O enredo gira em torno de Hirayama, um homem na casa dos 50 anos, que limpa banheiros públicos e mal fala dez palavras ao longo de mais de duas horas de filme. Seus dias são repetitivos, sua vida simplória, seu ofício invisível. Não há nada de extraordinário acontecendo, mas, mesmo assim, Wenders captura a beleza da rotina, da simplicidade, do trivial. Hirayama é um homem culto. Na parede de sua casa, uma estante abarrotada de livros e um módulo de madeira dedicado às fitas cassete. Como ele quase não fala, a música é, para os espectadores, um GPS de suas emoções. Além disso, ele tem um certo fascínio por plantas, fotografias analógicas e parece sentir plenitude quando o vento sopra em seu rosto enquanto anda de bicicleta.
A vida é a mais monótona e comum que se pode imaginar. Mesmo assim, o protagonista de Yakusho parece estar saboreando cada momento dela. Impressiona-se com pequenos gestos das pessoas ao seu redor, como a amizade entre seu ajudante Takashi (Tokio Hemoto) e um garotinho com trissomia, que simboliza a pureza; a chegada repentina de sua sobrinha Niko (Arisa Nakano), desordenando sua rotina, simbolizando um teste de sua serenidade; e Aya (Aoi Yamada), a garota da fita, que é uma conexão inesperada através da música.
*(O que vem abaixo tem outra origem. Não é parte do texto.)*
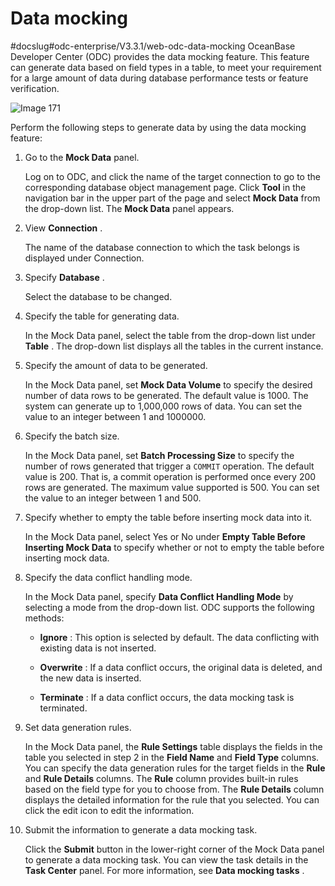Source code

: Data mocking 
=================================
#docslug#odc-enterprise/V3.3.1/web-odc-data-mocking
OceanBase Developer Center (ODC) provides the data mocking feature. This feature can generate data based on field types in a table, to meet your requirement for a large amount of data during database performance tests or feature verification. 

![Image 171](https://help-static-aliyun-doc.aliyuncs.com/assets/img/en-US/8315511561/p240476.png)

Perform the following steps to generate data by using the data mocking feature:

1. Go to the **Mock Data** panel. 

   Log on to ODC, and click the name of the target connection to go to the corresponding database object management page. Click **Tool** in the navigation bar in the upper part of the page and select **Mock Data** from the drop-down list. The **Mock Data** panel appears.
   

2. View **Connection** . 

   The name of the database connection to which the task belongs is displayed under Connection.
   

3. Specify **Database** . 

   Select the database to be changed.
   

4. Specify the table for generating data. 

   In the Mock Data panel, select the table from the drop-down list under **Table** . The drop-down list displays all the tables in the current instance.
   

5. Specify the amount of data to be generated. 

   In the Mock Data panel, set **Mock Data Volume** to specify the desired number of data rows to be generated. The default value is 1000. The system can generate up to 1,000,000 rows of data. You can set the value to an integer between 1 and 1000000.
   

6. Specify the batch size. 

   In the Mock Data panel, set **Batch Processing Size** to specify the number of rows generated that trigger a `COMMIT` operation. The default value is 200. That is, a commit operation is performed once every 200 rows are generated. The maximum value supported is 500. You can set the value to an integer between 1 and 500.
   

7. Specify whether to empty the table before inserting mock data into it. 

   In the Mock Data panel, select Yes or No under **Empty Table Before Inserting Mock Data** to specify whether or not to empty the table before inserting mock data.
   

8. Specify the data conflict handling mode. 

   In the Mock Data panel, specify **Data Conflict Handling Mode** by selecting a mode from the drop-down list. ODC supports the following methods:
   * **Ignore** : This option is selected by default. The data conflicting with existing data is not inserted.

     
   
   * **Overwrite** : If a data conflict occurs, the original data is deleted, and the new data is inserted.

     
   
   * **Terminate** : If a data conflict occurs, the data mocking task is terminated.

     
   

   

9. Set data generation rules. 

   In the Mock Data panel, the **Rule Settings** table displays the fields in the table you selected in step 2 in the **Field Name** and **Field Type** columns. You can specify the data generation rules for the target fields in the **Rule** and **Rule Details** columns. The **Rule** column provides built-in rules based on the field type for you to choose from. The **Rule Details** column displays the detailed information for the rule that you selected. You can click the edit icon to edit the information.
   

10. Submit the information to generate a data mocking task. 

    Click the **Submit** button in the lower-right corner of the Mock Data panel to generate a data mocking task. You can view the task details in the **Task Center** panel. For more information, see **Data mocking tasks** .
Outros personagens são inseridos na trama, cada um parecendo desafiar a tranquilidade do protagonista. Mesmo que cada um desses personagens “interrompa” a frequência de Hirayama, colocando em “ameaça” sua visível serenidade e modo de vida, quando eles se vão, nada é impactado.
Com a aparição de Niko, um espaço em branco sobre o passado de Hirayama é revelado. Vindo de uma família rica e controladora, ele decidiu tomar as rédeas de seu destino, abrir mão da fortuna e se dedicar a uma vida simples, mas disciplinada, que parece satisfazê-lo completamente. Além disso, o filme se mantém sem contextualizar muito sobre os personagens propositalmente. Afinal, o intuito não é explicar o passado, mas compreender que a efemeridade e os desvios acontecem naturalmente na vida. A beleza mora no instante.